Document images with source code:
========

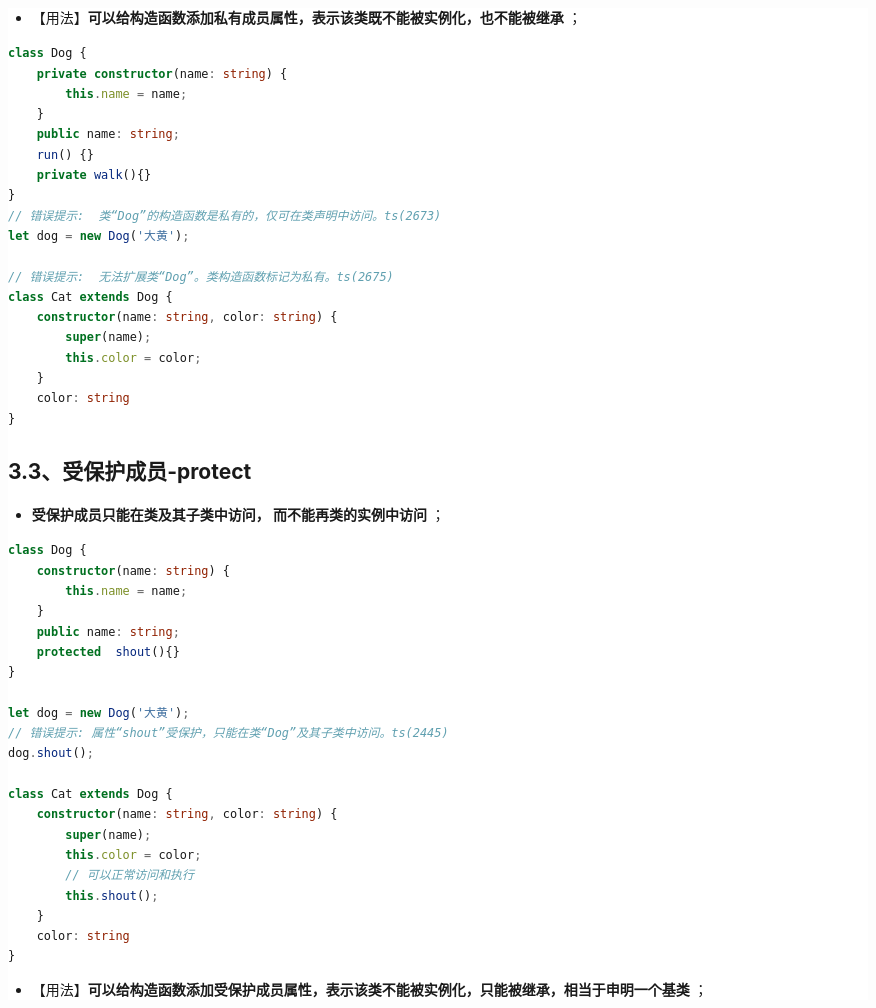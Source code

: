 * 【用法】**可以给构造函数添加私有成员属性，表示该类既不能被实例化，也不能被继承** ；

```typescript
class Dog {
    private constructor(name: string) {
        this.name = name;
    }
    public name: string;
    run() {}
    private walk(){}
}
// 错误提示:  类“Dog”的构造函数是私有的，仅可在类声明中访问。ts(2673)
let dog = new Dog('大黄');

// 错误提示:  无法扩展类“Dog”。类构造函数标记为私有。ts(2675)
class Cat extends Dog {
    constructor(name: string, color: string) {
        super(name);
        this.color = color;
    }
    color: string
}
```

## 3.3、受保护成员-protect

* **受保护成员只能在类及其子类中访问， 而不能再类的实例中访问** ；

```typescript
class Dog {
    constructor(name: string) {
        this.name = name;
    }
    public name: string;
    protected  shout(){}
}

let dog = new Dog('大黄');
// 错误提示: 属性“shout”受保护，只能在类“Dog”及其子类中访问。ts(2445)
dog.shout();

class Cat extends Dog {
    constructor(name: string, color: string) {
        super(name);
        this.color = color;
      	// 可以正常访问和执行
        this.shout();
    }
    color: string
}
```

* 【用法】**可以给构造函数添加受保护成员属性，表示该类不能被实例化，只能被继承，相当于申明一个基类** ；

========

Every line of the data should be transcribed exactly. Omit the images.

Source code

: * 【用法】**可以给构造函数添加私有成员属性，表示该类既不能被实例化，也不能被继承** ；

```typescript
class Dog {
    private constructor(name: string) {
        this.name = name;
    }
    public name: string;
    run() {}
    private walk(){}
}
// 错误提示:  类“Dog”的构造函数是私有的，仅可在类声明中访问。ts(2673)
let dog = new Dog('大黄');

// 错误提示:  无法扩展类“Dog”。类构造函数标记为私有。ts(2675)
class Cat extends Dog {
    constructor(name: string, color: string) {
        super(name);
        this.color = color;
    }
    color: string
}
```

## 3.3、受保护成员-protect

* **受保护成员只能在类及其子类中访问， 而不能再类的实例中访问** ；

```typescript
class Dog {
    constructor(name: string) {
        this.name = name;
    }
    public name: string;
    protected  shout(){}
}

let dog = new Dog('大黄');
// 错误提示: 属性“shout”受保护，只能在类“Dog”及其子类中访问。ts(2445)
dog.shout();

class Cat extends Dog {
    constructor(name: string, color: string) {
        super(name);
        this.color = color;
      	// 可以正常访问和执行
        this.shout();
    }
    color: string
}
```

* 【用法】**可以给构造函数添加受保护成员属性，表示该类不能被实例化，只能被继承，相当于申明一个基类** ；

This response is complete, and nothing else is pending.